**YOUR TASK:**
Find and copy every line in the records that includes the string "assuming".

**EXERCISE DATA:**
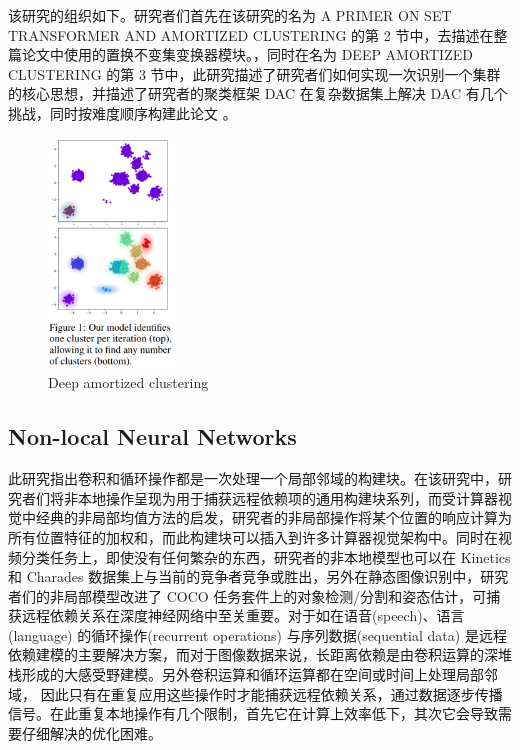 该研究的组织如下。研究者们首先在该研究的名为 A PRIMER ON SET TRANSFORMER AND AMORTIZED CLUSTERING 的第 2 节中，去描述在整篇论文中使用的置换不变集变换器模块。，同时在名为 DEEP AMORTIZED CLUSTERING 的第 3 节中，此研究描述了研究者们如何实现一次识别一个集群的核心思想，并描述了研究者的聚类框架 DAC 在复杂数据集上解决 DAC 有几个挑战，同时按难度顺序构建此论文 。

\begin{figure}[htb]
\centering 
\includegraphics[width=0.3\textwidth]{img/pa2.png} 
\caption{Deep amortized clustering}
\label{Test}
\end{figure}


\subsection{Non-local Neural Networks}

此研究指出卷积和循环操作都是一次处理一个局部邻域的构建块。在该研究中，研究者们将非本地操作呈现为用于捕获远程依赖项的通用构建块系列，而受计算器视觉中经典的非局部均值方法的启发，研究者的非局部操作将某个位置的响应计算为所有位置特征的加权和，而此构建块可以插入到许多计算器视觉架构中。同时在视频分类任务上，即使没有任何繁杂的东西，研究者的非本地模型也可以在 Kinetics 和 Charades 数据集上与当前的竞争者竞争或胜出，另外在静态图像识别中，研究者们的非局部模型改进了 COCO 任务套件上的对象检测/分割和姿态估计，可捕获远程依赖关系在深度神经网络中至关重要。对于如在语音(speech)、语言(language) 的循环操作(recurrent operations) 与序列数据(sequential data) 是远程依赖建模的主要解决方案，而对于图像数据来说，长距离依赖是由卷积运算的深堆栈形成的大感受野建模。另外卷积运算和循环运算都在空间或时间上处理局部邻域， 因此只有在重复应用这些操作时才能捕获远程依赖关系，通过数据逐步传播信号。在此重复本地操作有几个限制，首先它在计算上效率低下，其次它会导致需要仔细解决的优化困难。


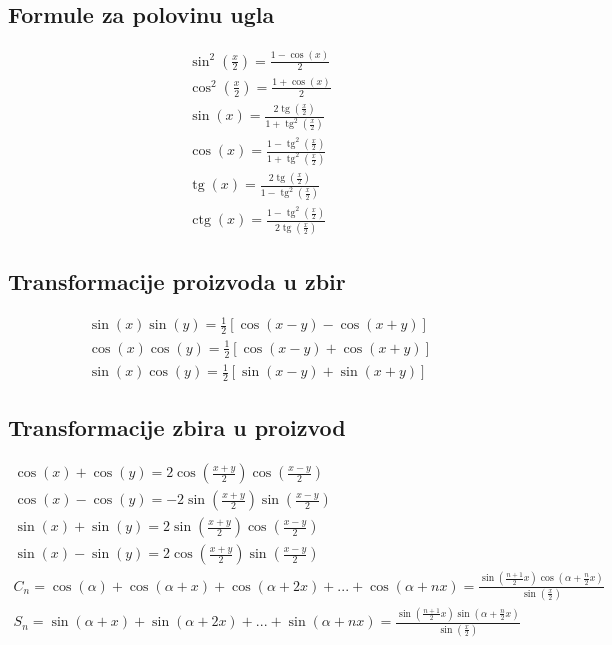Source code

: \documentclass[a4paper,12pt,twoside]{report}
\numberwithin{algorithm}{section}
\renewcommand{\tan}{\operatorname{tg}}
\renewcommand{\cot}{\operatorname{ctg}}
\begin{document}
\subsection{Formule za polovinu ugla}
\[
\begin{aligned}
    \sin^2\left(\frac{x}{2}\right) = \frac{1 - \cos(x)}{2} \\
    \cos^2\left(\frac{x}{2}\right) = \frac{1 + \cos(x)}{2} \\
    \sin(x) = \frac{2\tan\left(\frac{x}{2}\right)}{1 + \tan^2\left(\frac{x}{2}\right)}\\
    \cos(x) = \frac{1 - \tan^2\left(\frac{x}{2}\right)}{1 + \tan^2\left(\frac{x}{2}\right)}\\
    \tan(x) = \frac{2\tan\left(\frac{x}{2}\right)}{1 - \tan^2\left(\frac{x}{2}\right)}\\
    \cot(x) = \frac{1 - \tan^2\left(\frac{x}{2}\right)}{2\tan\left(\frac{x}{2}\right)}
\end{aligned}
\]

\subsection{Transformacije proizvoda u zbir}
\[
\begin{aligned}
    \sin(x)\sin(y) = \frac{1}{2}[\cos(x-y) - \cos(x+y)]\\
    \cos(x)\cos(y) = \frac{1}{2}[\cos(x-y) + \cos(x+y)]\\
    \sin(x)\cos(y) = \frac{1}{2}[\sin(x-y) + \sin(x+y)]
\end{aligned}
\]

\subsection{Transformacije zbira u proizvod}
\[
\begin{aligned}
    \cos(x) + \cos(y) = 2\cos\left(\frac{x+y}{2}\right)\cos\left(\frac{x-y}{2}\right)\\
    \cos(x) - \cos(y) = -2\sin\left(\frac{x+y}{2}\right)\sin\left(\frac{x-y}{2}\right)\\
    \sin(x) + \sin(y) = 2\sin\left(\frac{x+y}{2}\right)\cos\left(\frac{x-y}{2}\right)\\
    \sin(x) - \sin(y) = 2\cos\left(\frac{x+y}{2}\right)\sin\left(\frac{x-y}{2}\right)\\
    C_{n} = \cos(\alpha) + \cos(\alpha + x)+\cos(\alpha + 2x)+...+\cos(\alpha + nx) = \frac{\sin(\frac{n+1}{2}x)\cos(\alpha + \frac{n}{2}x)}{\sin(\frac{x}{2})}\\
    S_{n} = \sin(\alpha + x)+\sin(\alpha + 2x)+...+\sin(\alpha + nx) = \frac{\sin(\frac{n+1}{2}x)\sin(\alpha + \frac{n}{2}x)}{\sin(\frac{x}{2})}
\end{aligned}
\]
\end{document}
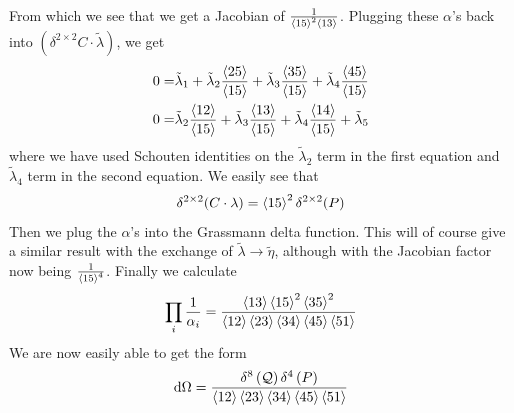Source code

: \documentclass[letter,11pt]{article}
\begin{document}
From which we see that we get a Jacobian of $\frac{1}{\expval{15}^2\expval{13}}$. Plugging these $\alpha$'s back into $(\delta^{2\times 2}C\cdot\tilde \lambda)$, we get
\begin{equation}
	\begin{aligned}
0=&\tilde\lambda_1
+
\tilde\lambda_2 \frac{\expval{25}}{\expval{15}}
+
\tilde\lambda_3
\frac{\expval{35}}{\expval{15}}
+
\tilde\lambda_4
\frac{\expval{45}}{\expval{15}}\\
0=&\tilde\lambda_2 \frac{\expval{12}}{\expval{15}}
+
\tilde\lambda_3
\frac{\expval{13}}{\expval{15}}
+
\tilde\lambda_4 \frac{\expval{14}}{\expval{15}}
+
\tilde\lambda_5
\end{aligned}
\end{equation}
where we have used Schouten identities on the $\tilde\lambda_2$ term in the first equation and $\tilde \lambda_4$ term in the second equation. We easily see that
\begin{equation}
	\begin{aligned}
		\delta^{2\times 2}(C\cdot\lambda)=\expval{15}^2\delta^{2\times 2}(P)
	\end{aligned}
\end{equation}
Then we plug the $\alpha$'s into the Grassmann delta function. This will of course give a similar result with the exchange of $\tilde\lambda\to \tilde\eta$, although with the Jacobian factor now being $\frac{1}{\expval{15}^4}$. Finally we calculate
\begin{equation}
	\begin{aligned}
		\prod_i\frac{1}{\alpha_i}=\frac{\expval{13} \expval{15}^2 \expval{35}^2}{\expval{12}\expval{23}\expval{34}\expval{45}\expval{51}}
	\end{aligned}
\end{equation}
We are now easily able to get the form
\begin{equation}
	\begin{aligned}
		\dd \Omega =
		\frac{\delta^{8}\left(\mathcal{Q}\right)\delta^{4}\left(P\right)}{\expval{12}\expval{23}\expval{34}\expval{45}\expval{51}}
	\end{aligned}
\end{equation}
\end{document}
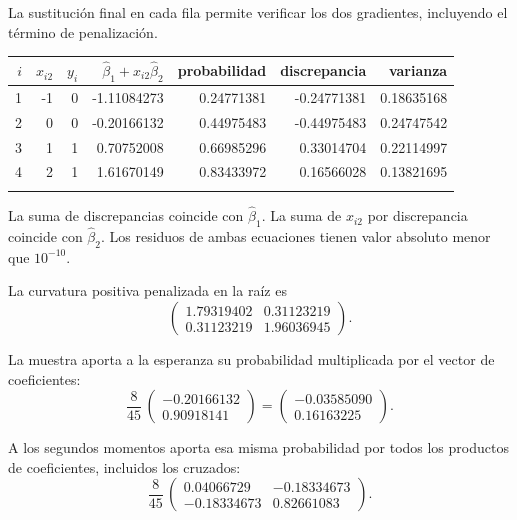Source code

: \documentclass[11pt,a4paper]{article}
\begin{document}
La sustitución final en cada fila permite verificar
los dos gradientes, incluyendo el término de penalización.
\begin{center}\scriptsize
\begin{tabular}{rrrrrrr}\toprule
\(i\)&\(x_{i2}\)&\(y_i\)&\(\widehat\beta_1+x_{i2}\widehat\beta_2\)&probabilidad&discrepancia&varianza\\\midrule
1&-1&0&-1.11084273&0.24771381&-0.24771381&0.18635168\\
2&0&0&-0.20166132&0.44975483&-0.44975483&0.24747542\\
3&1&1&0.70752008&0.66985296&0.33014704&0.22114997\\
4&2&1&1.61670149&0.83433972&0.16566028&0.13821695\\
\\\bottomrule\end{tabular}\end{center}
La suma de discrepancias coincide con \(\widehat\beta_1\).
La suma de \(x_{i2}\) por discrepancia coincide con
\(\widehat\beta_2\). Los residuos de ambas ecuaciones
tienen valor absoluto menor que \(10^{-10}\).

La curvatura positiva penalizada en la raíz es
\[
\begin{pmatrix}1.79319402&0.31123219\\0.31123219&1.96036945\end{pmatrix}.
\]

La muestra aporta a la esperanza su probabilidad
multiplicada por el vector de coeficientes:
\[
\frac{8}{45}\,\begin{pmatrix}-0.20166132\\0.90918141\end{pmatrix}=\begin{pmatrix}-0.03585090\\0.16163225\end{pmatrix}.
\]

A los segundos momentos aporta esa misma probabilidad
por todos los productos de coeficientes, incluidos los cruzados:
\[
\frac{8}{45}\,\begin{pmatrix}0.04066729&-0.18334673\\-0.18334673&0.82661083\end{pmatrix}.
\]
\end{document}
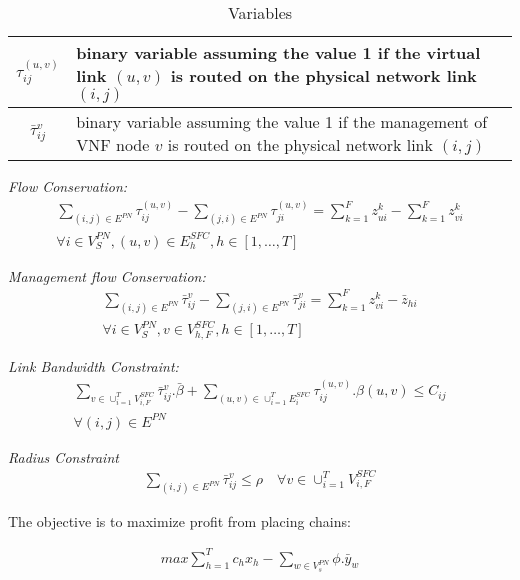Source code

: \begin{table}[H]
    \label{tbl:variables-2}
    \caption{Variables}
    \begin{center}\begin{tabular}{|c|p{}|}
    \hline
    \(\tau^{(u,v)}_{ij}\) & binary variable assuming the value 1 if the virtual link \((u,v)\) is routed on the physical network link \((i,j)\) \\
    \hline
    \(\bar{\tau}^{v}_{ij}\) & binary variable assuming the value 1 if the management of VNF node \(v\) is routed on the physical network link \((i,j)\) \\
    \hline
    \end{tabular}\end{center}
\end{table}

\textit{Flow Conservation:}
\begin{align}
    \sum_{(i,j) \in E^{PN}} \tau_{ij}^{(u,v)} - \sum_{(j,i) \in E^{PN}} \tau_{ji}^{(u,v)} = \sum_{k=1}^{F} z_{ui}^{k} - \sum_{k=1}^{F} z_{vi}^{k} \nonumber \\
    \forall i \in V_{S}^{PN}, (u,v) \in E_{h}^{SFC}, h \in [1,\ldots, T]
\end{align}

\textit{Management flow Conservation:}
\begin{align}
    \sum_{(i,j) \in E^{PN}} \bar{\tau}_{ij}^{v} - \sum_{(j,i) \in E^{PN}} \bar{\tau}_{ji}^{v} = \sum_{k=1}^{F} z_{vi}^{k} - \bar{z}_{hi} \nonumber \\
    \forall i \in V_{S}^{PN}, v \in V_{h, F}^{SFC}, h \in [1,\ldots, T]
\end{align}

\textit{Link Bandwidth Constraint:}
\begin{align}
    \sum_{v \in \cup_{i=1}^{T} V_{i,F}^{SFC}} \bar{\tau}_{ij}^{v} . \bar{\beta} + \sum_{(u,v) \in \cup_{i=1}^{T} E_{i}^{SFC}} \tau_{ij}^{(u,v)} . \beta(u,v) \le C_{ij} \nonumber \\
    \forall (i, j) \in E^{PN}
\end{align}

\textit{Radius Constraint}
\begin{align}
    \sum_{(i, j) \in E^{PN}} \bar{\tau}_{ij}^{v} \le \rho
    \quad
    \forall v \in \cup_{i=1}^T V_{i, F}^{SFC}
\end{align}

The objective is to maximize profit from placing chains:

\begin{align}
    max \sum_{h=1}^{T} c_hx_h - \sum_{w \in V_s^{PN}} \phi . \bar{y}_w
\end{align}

**RESPONSE AREA:**
    \(\tau^{(u,v)}_{ij}\) & binary variable assuming the value 1 if the virtual link \((u,v)\) is routed on the physical network link \((i,j)\) \\
    \(\bar{\tau}^{v}_{ij}\) & binary variable assuming the value 1 if the management of VNF node \(v\) is routed on the physical network link \((i,j)\) \\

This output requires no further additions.